そして自分から積極的に修得しようという行動をとらなければいけません。日本人で多いのは「受け身の姿勢」です。なんでも「教えてもらうもの」だと思っているところがあります。これは語学の修得に限らず他の教科の勉強でも、仕事についても専門的な技術についてもそうですが、「教えてもらう」という姿勢では何をやっても身にはつきません。外国に留学しているのですから日常生活そのものが語学を学ぶチャンスです。その考え方をしている人は積極的に貪欲に自分のものとしていきますので修得も早いのです。

他の留学生との付き合い方もしっかりと考えましょう。まず他の留学生の英語の修得度合いを気にしてはいけません。自分よりもできている、自分よりも下だということを考えているようでは語学をマスターはできません。自分の修得ですので他人の修得度合いは関係ないのです。そしてその英語を修得中の留学生とゆっくりとした英語を話して、お互いになんとか理解しあってくれる関係に慣れてはいけません。話すには気が楽な相手かもしれませんが、それでは英語はマスターできないのです。自分が高いお金を払って語学留学をしている目的をもう一度考えましょう。
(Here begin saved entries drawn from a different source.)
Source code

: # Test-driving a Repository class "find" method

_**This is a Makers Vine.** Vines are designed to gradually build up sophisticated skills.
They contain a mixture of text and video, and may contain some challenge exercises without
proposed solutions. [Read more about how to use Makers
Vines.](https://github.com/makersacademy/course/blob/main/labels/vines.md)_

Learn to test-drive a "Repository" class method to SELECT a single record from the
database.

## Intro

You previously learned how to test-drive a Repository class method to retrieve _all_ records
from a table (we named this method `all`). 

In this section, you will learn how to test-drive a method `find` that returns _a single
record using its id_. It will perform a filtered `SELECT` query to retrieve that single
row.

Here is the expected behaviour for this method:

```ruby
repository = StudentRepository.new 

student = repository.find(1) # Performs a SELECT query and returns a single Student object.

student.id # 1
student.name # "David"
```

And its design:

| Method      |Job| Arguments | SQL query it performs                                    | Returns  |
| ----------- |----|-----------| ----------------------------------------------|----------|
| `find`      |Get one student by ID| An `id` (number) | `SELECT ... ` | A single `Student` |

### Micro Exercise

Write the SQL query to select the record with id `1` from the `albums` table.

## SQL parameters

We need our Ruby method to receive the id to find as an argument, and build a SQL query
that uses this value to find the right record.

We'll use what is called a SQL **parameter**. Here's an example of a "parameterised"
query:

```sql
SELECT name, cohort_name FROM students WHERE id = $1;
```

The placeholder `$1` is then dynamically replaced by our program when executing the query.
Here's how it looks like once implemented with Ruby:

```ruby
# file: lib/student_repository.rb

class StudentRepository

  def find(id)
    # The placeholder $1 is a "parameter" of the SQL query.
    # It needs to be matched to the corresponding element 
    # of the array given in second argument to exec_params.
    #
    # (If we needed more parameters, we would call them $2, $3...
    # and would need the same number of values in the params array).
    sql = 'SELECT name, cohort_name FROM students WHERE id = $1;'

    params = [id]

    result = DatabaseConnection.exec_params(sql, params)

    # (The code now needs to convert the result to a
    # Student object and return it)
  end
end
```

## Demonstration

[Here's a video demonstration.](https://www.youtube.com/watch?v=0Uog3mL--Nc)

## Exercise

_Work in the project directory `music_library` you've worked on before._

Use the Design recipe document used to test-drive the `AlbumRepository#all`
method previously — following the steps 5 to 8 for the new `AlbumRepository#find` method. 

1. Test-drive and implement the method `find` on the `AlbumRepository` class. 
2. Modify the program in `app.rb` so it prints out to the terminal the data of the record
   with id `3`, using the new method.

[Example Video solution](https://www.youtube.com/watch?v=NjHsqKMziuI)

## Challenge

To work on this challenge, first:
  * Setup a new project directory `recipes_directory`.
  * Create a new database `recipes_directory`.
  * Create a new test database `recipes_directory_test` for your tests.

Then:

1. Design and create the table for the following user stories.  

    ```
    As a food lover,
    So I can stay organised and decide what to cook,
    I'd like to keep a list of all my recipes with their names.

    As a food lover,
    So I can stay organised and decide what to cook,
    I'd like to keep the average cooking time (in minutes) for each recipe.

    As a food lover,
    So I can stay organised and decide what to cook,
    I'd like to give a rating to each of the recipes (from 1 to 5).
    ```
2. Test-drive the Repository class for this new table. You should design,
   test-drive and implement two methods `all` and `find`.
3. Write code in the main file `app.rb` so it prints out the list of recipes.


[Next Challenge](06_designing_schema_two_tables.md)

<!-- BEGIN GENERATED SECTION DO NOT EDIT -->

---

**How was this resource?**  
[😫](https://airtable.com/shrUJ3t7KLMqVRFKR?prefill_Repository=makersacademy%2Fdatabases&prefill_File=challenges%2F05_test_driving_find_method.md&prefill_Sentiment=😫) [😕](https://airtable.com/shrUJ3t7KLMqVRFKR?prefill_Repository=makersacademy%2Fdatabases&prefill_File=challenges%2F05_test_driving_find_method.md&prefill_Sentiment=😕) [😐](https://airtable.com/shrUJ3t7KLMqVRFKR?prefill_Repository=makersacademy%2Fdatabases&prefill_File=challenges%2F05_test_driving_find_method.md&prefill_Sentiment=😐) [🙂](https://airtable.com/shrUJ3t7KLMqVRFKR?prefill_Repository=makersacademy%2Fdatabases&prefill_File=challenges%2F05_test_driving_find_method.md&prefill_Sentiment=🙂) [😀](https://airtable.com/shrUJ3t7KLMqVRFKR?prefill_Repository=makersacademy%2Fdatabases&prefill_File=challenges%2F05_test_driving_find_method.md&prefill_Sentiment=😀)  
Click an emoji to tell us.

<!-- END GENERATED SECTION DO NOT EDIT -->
日本で学んだ英語を引きずるのもいけません。日本人は中学や高校で学んだ英語をベースにしたがりますが、あくまでもそれは6年間学んで会話することもできなかった英語です。日本の学校で学ぶ英語は実用性からほど遠い「受験のための英語」だとよく言われています。まったく使うなということではありませんが、それをベースにしてしまうと吸収が悪くなります。現地で学んだネイティブの英語を素直に吸収する姿勢が重要なのです。

3. まとめ

現状としてはせっかく大金を払って語学留学をしていても満足に語学をマスターできないまま帰国している学生が多くなっています。その目的と方法をもう一度整理して、意欲的に謙虚に自然体でネイティブの言語を吸収していくことこそが価値ある語学留学と言えるでしょう。